De l'avis des intervenants, l'enjeu du débat initié sous l'égide du ministère camerounais de la Défense représenté à la session d'ouverture par le secrétaire d'Etat aux anciens combattants Issa Koumpa est évident, au regard de la récurrence de la de violence au travers de conflits armés et d'actes criminels, source d'instabilité sociopolitique au sein de nombre d'Etats africains.

Le politologue Honoré Abraham dresse un tableau comportant des groupes de contestation centrale des ordres politiques, des groupes indépendantistes et séparatistes d'obédience religieuse, des groupes indépendantistes et séparatistes d'obédience politique, des groupes de contestation postélectorale, des groupes insurrectionnels du Printemps arabe et des groupes de contestation transfrontalière des ordres politiques internes.

« Ces groupes poussent comme des champignons, avec une forte poussée et une instrumentalisation stratégico-financière des acteurs exogènes », précise-t-il, citant par exemple la fameuse secte islamiste nigériane Boko Haram, qui fait parler d'elle aujourd'hui par des actes d'une violence insoutenable. C'est aussi, à des degrés variés, le cas d'Al Qaïda du Maghreb islamique (Aqmi), du Groupe salafiste pour la prédication et le combat (GSPC, mouvement intégriste ayant redonné de la vitalité au Groupe islamique armé d'Algérie), des shebabs en Somalie, du Mouvement pour l'unité jihadiste en Afrique de l'Ouest (Mujao), la LRA, le Mouvement pour l'émancipation du delta du Niger (Mend).

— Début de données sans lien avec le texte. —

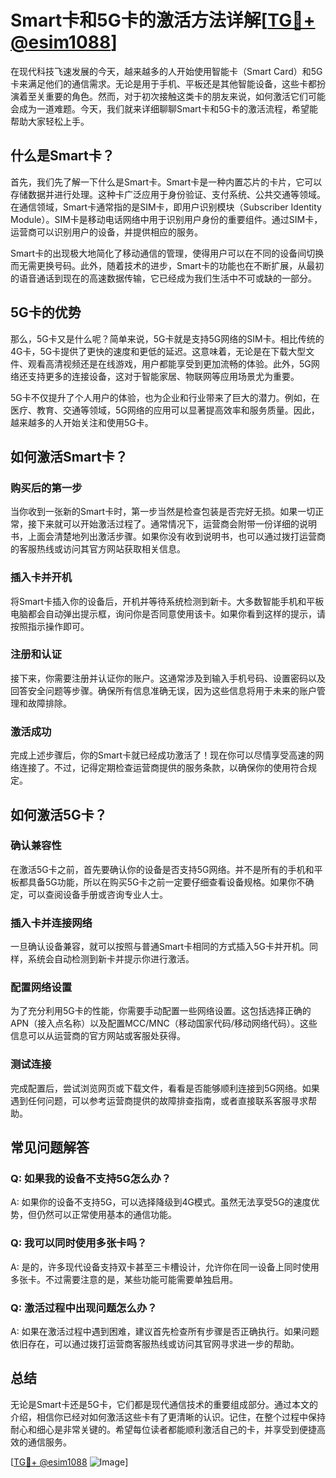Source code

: # Smart卡和5G卡的激活方法详解[[TG💪+ @esim1088](https://t.me/s/esim1088)]

在现代科技飞速发展的今天，越来越多的人开始使用智能卡（Smart Card）和5G卡来满足他们的通信需求。无论是用于手机、平板还是其他智能设备，这些卡都扮演着至关重要的角色。然而，对于初次接触这类卡的朋友来说，如何激活它们可能会成为一道难题。今天，我们就来详细聊聊Smart卡和5G卡的激活流程，希望能帮助大家轻松上手。

## 什么是Smart卡？

首先，我们先了解一下什么是Smart卡。Smart卡是一种内置芯片的卡片，它可以存储数据并进行处理。这种卡广泛应用于身份验证、支付系统、公共交通等领域。在通信领域，Smart卡通常指的是SIM卡，即用户识别模块（Subscriber Identity Module）。SIM卡是移动电话网络中用于识别用户身份的重要组件。通过SIM卡，运营商可以识别用户的设备，并提供相应的服务。

Smart卡的出现极大地简化了移动通信的管理，使得用户可以在不同的设备间切换而无需更换号码。此外，随着技术的进步，Smart卡的功能也在不断扩展，从最初的语音通话到现在的高速数据传输，它已经成为我们生活中不可或缺的一部分。

## 5G卡的优势

那么，5G卡又是什么呢？简单来说，5G卡就是支持5G网络的SIM卡。相比传统的4G卡，5G卡提供了更快的速度和更低的延迟。这意味着，无论是在下载大型文件、观看高清视频还是在线游戏，用户都能享受到更加流畅的体验。此外，5G网络还支持更多的连接设备，这对于智能家居、物联网等应用场景尤为重要。

5G卡不仅提升了个人用户的体验，也为企业和行业带来了巨大的潜力。例如，在医疗、教育、交通等领域，5G网络的应用可以显著提高效率和服务质量。因此，越来越多的人开始关注和使用5G卡。

## 如何激活Smart卡？

### 购买后的第一步

当你收到一张新的Smart卡时，第一步当然是检查包装是否完好无损。如果一切正常，接下来就可以开始激活过程了。通常情况下，运营商会附带一份详细的说明书，上面会清楚地列出激活步骤。如果你没有收到说明书，也可以通过拨打运营商的客服热线或访问其官方网站获取相关信息。

### 插入卡并开机

将Smart卡插入你的设备后，开机并等待系统检测到新卡。大多数智能手机和平板电脑都会自动弹出提示框，询问你是否同意使用该卡。如果你看到这样的提示，请按照指示操作即可。

### 注册和认证

接下来，你需要注册并认证你的账户。这通常涉及到输入手机号码、设置密码以及回答安全问题等步骤。确保所有信息准确无误，因为这些信息将用于未来的账户管理和故障排除。

### 激活成功

完成上述步骤后，你的Smart卡就已经成功激活了！现在你可以尽情享受高速的网络连接了。不过，记得定期检查运营商提供的服务条款，以确保你的使用符合规定。

## 如何激活5G卡？

### 确认兼容性

在激活5G卡之前，首先要确认你的设备是否支持5G网络。并不是所有的手机和平板都具备5G功能，所以在购买5G卡之前一定要仔细查看设备规格。如果你不确定，可以查阅设备手册或咨询专业人士。

### 插入卡并连接网络

一旦确认设备兼容，就可以按照与普通Smart卡相同的方式插入5G卡并开机。同样，系统会自动检测到新卡并提示你进行激活。

### 配置网络设置

为了充分利用5G卡的性能，你需要手动配置一些网络设置。这包括选择正确的APN（接入点名称）以及配置MCC/MNC（移动国家代码/移动网络代码）。这些信息可以从运营商的官方网站或客服处获得。

### 测试连接

完成配置后，尝试浏览网页或下载文件，看看是否能够顺利连接到5G网络。如果遇到任何问题，可以参考运营商提供的故障排查指南，或者直接联系客服寻求帮助。

## 常见问题解答

### Q: 如果我的设备不支持5G怎么办？

A: 如果你的设备不支持5G，可以选择降级到4G模式。虽然无法享受5G的速度优势，但仍然可以正常使用基本的通信功能。

### Q: 我可以同时使用多张卡吗？

A: 是的，许多现代设备支持双卡甚至三卡槽设计，允许你在同一设备上同时使用多张卡。不过需要注意的是，某些功能可能需要单独启用。

### Q: 激活过程中出现问题怎么办？

A: 如果在激活过程中遇到困难，建议首先检查所有步骤是否正确执行。如果问题依旧存在，可以通过拨打运营商客服热线或访问其官网寻求进一步的帮助。

## 总结

无论是Smart卡还是5G卡，它们都是现代通信技术的重要组成部分。通过本文的介绍，相信你已经对如何激活这些卡有了更清晰的认识。记住，在整个过程中保持耐心和细心是非常关键的。希望每位读者都能顺利激活自己的卡，并享受到便捷高效的通信服务。

[[TG💪+ @esim1088](https://t.me/s/esim1088) ![Image](https://i.postimg.cc/4NQfJmqS/Snipaste-2025-05-13-00-14-12.png)]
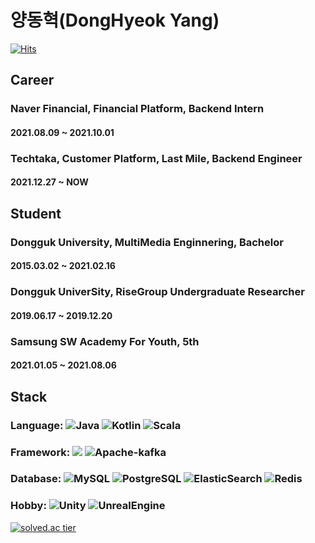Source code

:# 양동혁(DongHyeok Yang)
 
[![Hits](https://hits.seeyoufarm.com/api/count/incr/badge.svg?url=https%3A%2F%2Fgithub.com%2Fsmiteflame&count_bg=%2379C83D&title_bg=%23555555&icon=&icon_color=%23E7E7E7&title=hits&edge_flat=false)](https://hits.seeyoufarm.com)

## Career

### Naver Financial, Financial Platform, Backend Intern
#### 2021.08.09 ~ 2021.10.01
### Techtaka, Customer Platform, Last Mile, Backend Engineer 
#### 2021.12.27 ~ NOW

## Student

### Dongguk University, MultiMedia Enginnering, Bachelor
#### 2015.03.02 ~ 2021.02.16
### Dongguk UniverSity, RiseGroup Undergraduate Researcher 
#### 2019.06.17 ~ 2019.12.20
### Samsung SW Academy For Youth, 5th
#### 2021.01.05 ~ 2021.08.06

## Stack
 
### Language: <img alt="Java" src="https://img.shields.io/badge/java-%23ED8B00.svg?style=for-the-badge&logo=java&logoColor=white"/> <img alt="Kotlin" src="https://img.shields.io/badge/Kotlin-0095D5?&style=for-the-badge&logo=kotlin&logoColor=white"/> <img alt="Scala" src="https://img.shields.io/badge/Scala-DC322F?style=for-the-badge&logo=scala&logoColor=white"/>
</p>
 
### Framework: <img src="https://img.shields.io/badge/springboot-6DB33F?style=for-the-badge&logo=springboot&logoColor=white">  <img alt="Apache-kafka" src="https://img.shields.io/badge/Apache_Kafka-231F20?style=for-the-badge&logo=apache-kafka&logoColor=white"/>
</p>
 
### Database: <img alt="MySQL" src="https://img.shields.io/badge/mysql-%2300f.svg?style=for-the-badge&logo=mysql&logoColor=white"/> <img alt="PostgreSQL" src="https://img.shields.io/badge/PostgreSQL-316192?style=for-the-badge&logo=postgresql&logoColor=white"/> <img alt="ElasticSearch" src="https://img.shields.io/badge/Elastic_Search-005571?style=for-the-badge&logo=elasticsearch&logoColor=white"/> <img alt="Redis" src="https://img.shields.io/badge/redis-%23DD0031.svg?&style=for-the-badge&logo=redis&logoColor=white"/>
</p>
 
### Hobby: <img alt="Unity" src ="https://img.shields.io/badge/Unity-100000?style=for-the-badge&logo=unity&logoColor=white"/> <img alt="UnrealEngine" src ="https://img.shields.io/badge/-Unreal%20Engine-313131?style=for-the-badge&logo=unreal-engine&logoColor=white"/>
 
 
</p>
<p align="center">
 
[![solved.ac tier](http://mazassumnida.wtf/api/generate_badge?boj=lukigreen)](https://solved.ac/lukigreen)
 

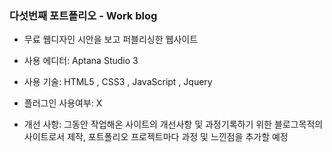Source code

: ### 다섯번째 포트폴리오 - Work blog

- 무료 웹디자인 시안을 보고 퍼블리싱한 웹사이트

- 사용 에디터: Aptana Studio 3

- 사용 기술: HTML5 , CSS3 , JavaScript , Jquery

- 플러그인 사용여부: X

- 개선 사항: 그동안 작업해온 사이트의 개선사항 및 과정기록하기 위한 블로그목적의 사이트로서 제작, 포트폴리오 프로젝트마다 과정 및 느낀점을 추가할 예정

Sont mentionnés également le Mouvement des forces démocratiques de Casamance (MFDC) au Sénégal et Ansar Dine du Nord du Mali, les ravisseurs de Béni-Doula en Kabylie en Algérie, l'Union des forces de résistance (UFR) entre le lac Tchad, le Darfour au Soudan et le Nord-Ouest de la RCA, les combattants Maï-Maï à la frontière de la RDC avec le Rwanda devenue une zone de non-droit. Dans la majorité des cas, le modus operandi tourne principalement autour des attentats, des rapts, des prises d'otages accompagnées de demandes de rançons. Des narcotrafiquants latino-américains utilisant la Guinée- Bissau comme pôle d'alimentation des réseaux de trafic de cocaïne en Europe aux groupes de solidarité insurrectionnelle dans l'espace virtuel en passant par les talibans afghans et du Moyen- Orient, la nébuleuse Al Qaïda et les Wahhabites saoudiens associés aux pétrodollars anti-occidentaux du Golfe arabo-persique, les acteurs exogènes de cette déferlante sont tout à fait aussi légion.

Dans une analyse des facteurs des nouvelles menaces sécuritaires examinées, le capitaine de frégate Samuel Sylvain Ndutumu, responsable militaire au ministère de la Défense, décrit une situation de fragilité structurelle de l'Afrique due au fait que c'est un continent composé d'Etats qui, pour la plupart, n'ont pas parachevé leur construction nationale.

Déficit de démocratie, mauvaise gouvernance (à l'origine du renforcement de l'écart entre les riches et les pauvres, de l'exode rural puis le chômage des jeunes, cause de mouvements contestataires incontrôlables), contestations frontalières, sous- développement, pauvreté, malnutrition, pandémies, catastrophes naturelles, désastres écologiques, etc. sont autant de défis de plus en plus diffus qui appellent des réponses globales, juge le responsable militaire.

Pour le géostratège Joseph Ntuda Ebodé, responsable académique à l'Université de Yaoundé II et au CSID, la mondialisation a engendré l'affaiblissement des Etats en raison de la montée en puissance des grandes firmes, les disputes de ressources et l'accentuation des actes de criminalité organisée, de piratage, de marchandage des êtres humains et de terrorisme à l'échelle mondiale. « La posture des armées traditionnelles, ce n'était pas de faire face à ces types de menaces. Et même lorsque ces armées avaient cette posture, c'était pour faire face à l'échelle nationale. Maintenant, ces menaces sont globales. Il faut donc redimensionner les armées pour qu'elles puissent répondre de manière efficiente à ces nouvelles formes de menaces », préconise l'expert.